> **What to work on**:
Make an exact copy of the lines from the one containing "rxvt and rxvt-unicode" to the end of the records below, and leave out everything else.
====== Supplied entries ======
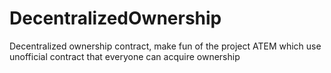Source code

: # DecentralizedOwnership
Decentralized ownership contract, make fun of the project ATEM which use unofficial contract that everyone can acquire ownership
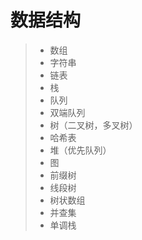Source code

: # 数据结构
> - 数组
> - 字符串
> - 链表
> - 栈
> - 队列
> - 双端队列
> - 树（二叉树，多叉树）
> - 哈希表
> - 堆（优先队列）
> - 图
> - 前缀树
> - 线段树
> - 树状数组
> - 并查集
> - 单调栈
> 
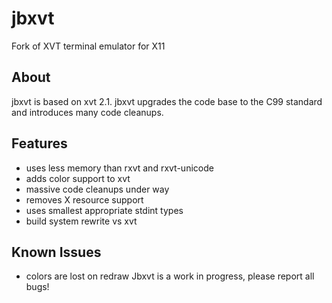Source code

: # jbxvt
Fork of XVT terminal emulator for X11

## About
jbxvt is based on xvt 2.1.  jbxvt upgrades the code base to the C99 standard and
introduces many code cleanups.

## Features
* uses less memory than rxvt and rxvt-unicode
* adds color support to xvt
* massive code cleanups under way
* removes X resource support
* uses smallest appropriate stdint types
* build system rewrite vs xvt

## Known Issues
* colors are lost on redraw
Jbxvt is a work in progress, please report all bugs!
======
> **Response area**:
* uses less memory than rxvt and rxvt-unicode
* adds color support to xvt
* massive code cleanups under way
* removes X resource support
* uses smallest appropriate stdint types
* build system rewrite vs xvt

## Known Issues
* colors are lost on redraw
Jbxvt is a work in progress, please report all bugs!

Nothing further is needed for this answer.